Puis, en conclusion : « C’était un preux, un homme qui honorait à la fois la France et le catholicisme… Il s’en est allé porter auprès de Dieu la prière de la France qui ne veut pas mourir. Il s’en est allé plaider la cause de ce pays dont il aimait à chanter les beauté, à raconter la floire. L’Eglise catholique se devait de rendre hommage à celui qui fut un chevalier de la foi sans peur et sans reproche. Le général de Castelnau était pour une fierté, un appui et un drapeau… » (in La Croix 23/3/1944).
IL LEUR EN AVAIT FAIT TANT SUBIR !
Assurément les hommages, c’était facile. Et pour certains bien soulageant ! Il leur en avait tant fait voir ce sacré personnage !
Extraordinaire qu’un Général pécha par indiscipline ? N’exagérons rien ! On en a vu d’autres depuis et dans des circonstances plus dramatiques ! Extraordinaire que des évêques qui, de mandements en homélies, célèbrent comme une innovation unique dans l’Histoire la « promotion du laïcat » refusent l’asbolution à un laïc qui osa faire montre d’indépendance au nom de ses compétences et de ses convictions fondamentales ? N’exagérons rien ! Quel pouvoir pardonne qu’on ne se mette pas à genoux, à ses ordres ? Les ecclésiastiques aussi sont des hommes !
Quel péché irrémissible commit donc le Général ? Pour lui trouver un nom – puisqu’il n’est pas cité dans le catéchisme – appelons-le : le péché de « lèse-nouvelle vague (catho) » aggravé en plusieurs occasions de « lèse-diplomatie vaticane ». En outre, battant le record de Saint Pierre, ce fut à, au moins, quatre reprises que le général de Castelnau porta atteinte à l’autorité « divine » de la Hiérarchie catholique et romaine.
1928 : PREMIERE PASSE D’ARMES !
Avant d’évoquer ces autre crises, deux précisions sont opportunes.
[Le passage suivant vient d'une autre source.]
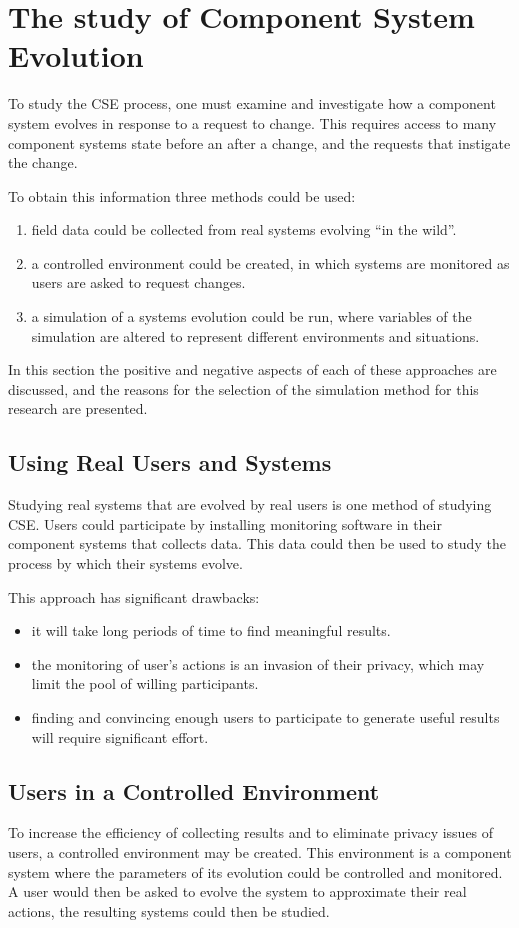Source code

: \section{The study of Component System Evolution}
To study the CSE process, one must examine and investigate how a component system evolves in response to a request to change. 
This requires access to many component systems state before an after a change, and the requests that instigate the change.

To obtain this information three methods could be used:
\begin{enumerate}
  \item field data could be collected from real systems evolving ``in the wild''.
  \item a controlled environment could be created, in which systems are monitored as users are asked to request changes.
  \item a simulation of a systems evolution could be run, where variables of the simulation are altered to represent different environments and situations.
\end{enumerate} 

In this section the positive and negative aspects of each of these approaches are discussed,
and the reasons for the selection of the simulation method for this research are presented.

\subsection{Using Real Users and Systems}
Studying real systems that are evolved by real users is one method of studying CSE.
Users could participate by installing monitoring software in their component systems that collects data.
This data could then be used to study the process by which their systems evolve.

This approach  has significant drawbacks:
\begin{itemize}
  \item it will take long periods of time to find meaningful results.
  \item the monitoring of user's actions is an invasion of their privacy, which may limit the pool of willing participants.
  \item finding and convincing enough users to participate to generate useful results will require significant effort.
\end{itemize}

\subsection{Users in a Controlled Environment}
To increase the efficiency of collecting results and to eliminate privacy issues of users, a controlled environment may be created.
This environment is a component system where the parameters of its evolution could be controlled and monitored.
A user would then be asked to evolve the system to approximate their real actions, the resulting systems could then be studied.

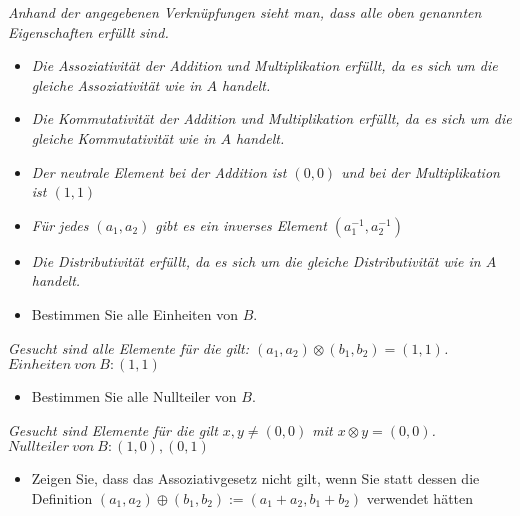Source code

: \textit{Anhand der angegebenen Verknüpfungen sieht man, dass alle oben genannten Eigenschaften erfüllt sind.}

\begin{itemize}[leftmargin=*]
\item \textit{Die Assoziativität der Addition und Multiplikation erfüllt, da es sich um die gleiche Assoziativität wie in $A$ handelt.}
\item \textit{Die Kommutativität der Addition und Multiplikation erfüllt, da es sich um die gleiche Kommutativität wie in $A$ handelt.}
\item \textit{Der neutrale Element bei der Addition ist $(0,0)$ und bei der Multiplikation ist $(1,1)$}
\item \textit{Für jedes $(a_1,a_2)$ gibt es ein inverses Element $(a_1^{-1}, a_2^{-1})$}
\item \textit{Die Distributivität erfüllt, da es sich um die gleiche Distributivität wie in $A$ handelt.}
\end{itemize}

\newpage

\begin{itemize}[leftmargin=*, label={b)}]
\item Bestimmen Sie alle Einheiten von $B$.
\end{itemize}

\textit{Gesucht sind alle Elemente für die gilt: $(a_1,a_2) \otimes (b_1,b_2) = (1,1)$.}\\

$Einheiten \ von \ B: (1,1)$\\

\begin{itemize}[leftmargin=*, label={c)}]
\item Bestimmen Sie alle Nullteiler von $B$.
\end{itemize}

\textit{Gesucht sind Elemente für die gilt $x,y \neq (0,0)$ mit $x \otimes y = (0,0)$.}\\

$Nullteiler \ von \ B: (1,0), (0,1)$\\

\begin{itemize}[leftmargin=*, label={d)}]
\item Zeigen Sie, dass das Assoziativgesetz nicht gilt, wenn Sie statt dessen die Definition $(a_1, a_2) \oplus (b_1, b_2) := (a_1 + a_2, b_1 + b_2)$ verwendet hätten
\end{itemize}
D’une part, il est certain que le général, « ferme et habile, d’une habileté paysanne teintée de roublardise » (A. Dansette) ne prit pas grand soin pour éviter les confusions entre ses positions comme président de la Ligue de patriotes ou d’éditorialiste de l’Echo de Paris et celles, presque continuellement plus nuancées voire différentes – de la FNC qu’il faisait plus que présidait puisqu’il l’animait au sens le plus fort de ce verbe. Quelques fois, l’archevêque de Paris dut se sentir « piégé ». D’autre part, ses positions spécialement et principalement en politique extérieure – le « social » ne fut pas un vrai « point chaud » – heurtaient au-delà de la diplomatie de Rome, la sensibilité et les options des générations catholiques montantes – et impétueusement montantes ! Au debut des années 30, celles-ci inclinaient vers la fraternité, vers le désarmement. Parfois, du côté de Marc Sangnier, vers le pacifisme.
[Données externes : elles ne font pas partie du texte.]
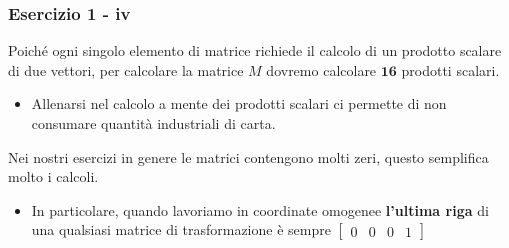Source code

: \documentclass{beamer}
\begin{document}
\begin{frame}
\frametitle{Esercizio 1 - iv}

Poich\'e ogni singolo elemento di matrice richiede il calcolo di un prodotto scalare di due vettori,
    per calcolare la matrice $M$ dovremo calcolare $\mathbf{16}$ prodotti scalari.
    \begin{itemize}
        \item Allenarsi nel calcolo a mente dei prodotti scalari ci permette di non 
            consumare quantit\`a industriali di carta.
    \end{itemize}
    Nei nostri esercizi in genere le matrici contengono molti zeri, questo semplifica molto i calcoli.
    \begin{itemize}
        \item In particolare, quando lavoriamo in coordinate omogenee \textbf{l'ultima riga} di una
            qualsiasi matrice di trasformazione \`e sempre 
$\begin{bmatrix} 0 & 0 &  0 &  1 \end{bmatrix}  $
    \end{itemize}

\end{frame}
\end{document}
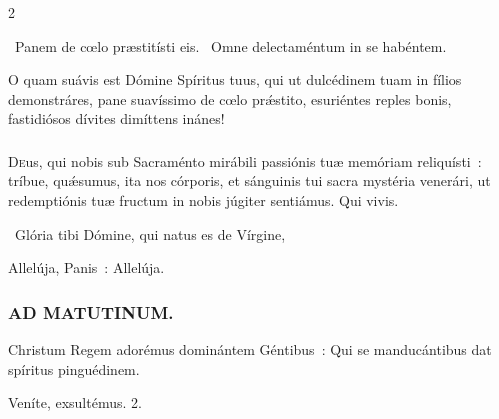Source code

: \documentclass[9pt,twoside]{extarticle}
\begin{document}
\begin{multicols}{2}
\begin{tightlist}{}
\item {}~Panem de cœlo præstitísti eis. ~Omne delectaméntum in se habéntem.
\item {} O quam suávis est Dómine Spíritus tuus, qui ut dulcédinem tuam in fílios demonstráres, pane suavíssimo de cœlo prǽstito, esuriéntes reples bonis, fastidiósos dívites dimíttens inánes!
\end{tightlist}
\subsubsection*{\center {}}
\lettrine{D}eus, qui nobis sub Sacraménto mirábili passiónis tuæ memóriam reliquísti~: tríbue, quǽsumus, ita nos córporis, et sánguinis tui sacra mystéria venerári, ut redemptiónis tuæ fructum in nobis júgiter sentiámus. Qui vivis.

\begin{tightlist}{}
\item {}~Glória tibi Dómine, qui natus es de Vírgine, 
\item {} Allelúja, Panis~:  Allelúja.
\end{tightlist}

\subsubsection*{\center \textsc{AD MATUTINUM.}}
\begin{tightlist}{}
\item {} Christum Regem adorémus dominántem Géntibus~: \textred{*} Qui se manducántibus dat spíritus pinguédinem.
\item {} Veníte, exsultémus. 2.
\end{tightlist}


\end{multicols}
\end{document}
Cela étant, la première crise éclata à l’occasion d’une prise à parti vigoureuse du quotidien L’Ouest-Eclair, le 3 février 1928, contre le général de Castelnau et contre la FNC. L’Ouest-Eclair était la propriété de l’abbé Trochu, démocrate-populaire, la campagne des législatives approchait, la nonciature était agacée, difficile d’imaginer que cette charge fut accidentelle.
La riposte fut foudroyante :
LE DISCOURS DE MONSIEUR STRESEMAN
« D’une manière générale… l’opinion publique… juge que M. Streseman dépasse, avec une finesse toute germanique, les bornes de la plaisanterie permise…
« Il est pourtant des milieux où les discours du ministre allemand ont mérité les plus sérieuses approbations.
C’est ainsi qu’un important organe de presse régionale de l’Ouest, sous la plume d’un distingue correspondant, loue l’évidente et sincère volonté de paix de M. Streseman…
« Aussi le distingué correspondant, distinguant entre ceux qu’il appelle les « catholiques officiels » et les autres, reproche violemment aux premiers de rester sourd aux enseignements révélés ou tacites du Saint-Sièges…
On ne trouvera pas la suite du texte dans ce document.